Given data Block Start
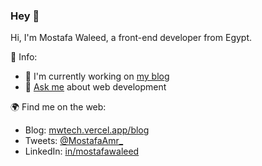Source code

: ### Hey 👋

Hi, I'm Mostafa Waleed, a front-end developer from Egypt.
 
💎 Info:
 - 🔭 I'm currently working on [my blog](https://mwtech.vercel.app/blog)
 - 💬 [Ask me](https://mwtech.vercel.app/contact) about web development

🌍 Find me on the web:
 - Blog: [mwtech.vercel.app/blog](https://mwtech.vercel.app/blog)
 - Tweets: [@MostafaAmr_](https://twitter.com/MostafaAmr_)
 - LinkedIn: [in/mostafawaleed](https://www.linkedin.com/in/mostafawaleed/)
Given data Block End
What the task requires - Begin with the line that contains "- 💬 [Ask me](https://mwtech.vercel.app/contact)" and set down each line exactly until the records above end, including the final line.

Task response -
 - 💬 [Ask me](https://mwtech.vercel.app/contact) about web development

🌍 Find me on the web:
 - Blog: [mwtech.vercel.app/blog](https://mwtech.vercel.app/blog)
 - Tweets: [@MostafaAmr_](https://twitter.com/MostafaAmr_)
 - LinkedIn: [in/mostafawaleed](https://www.linkedin.com/in/mostafawaleed/)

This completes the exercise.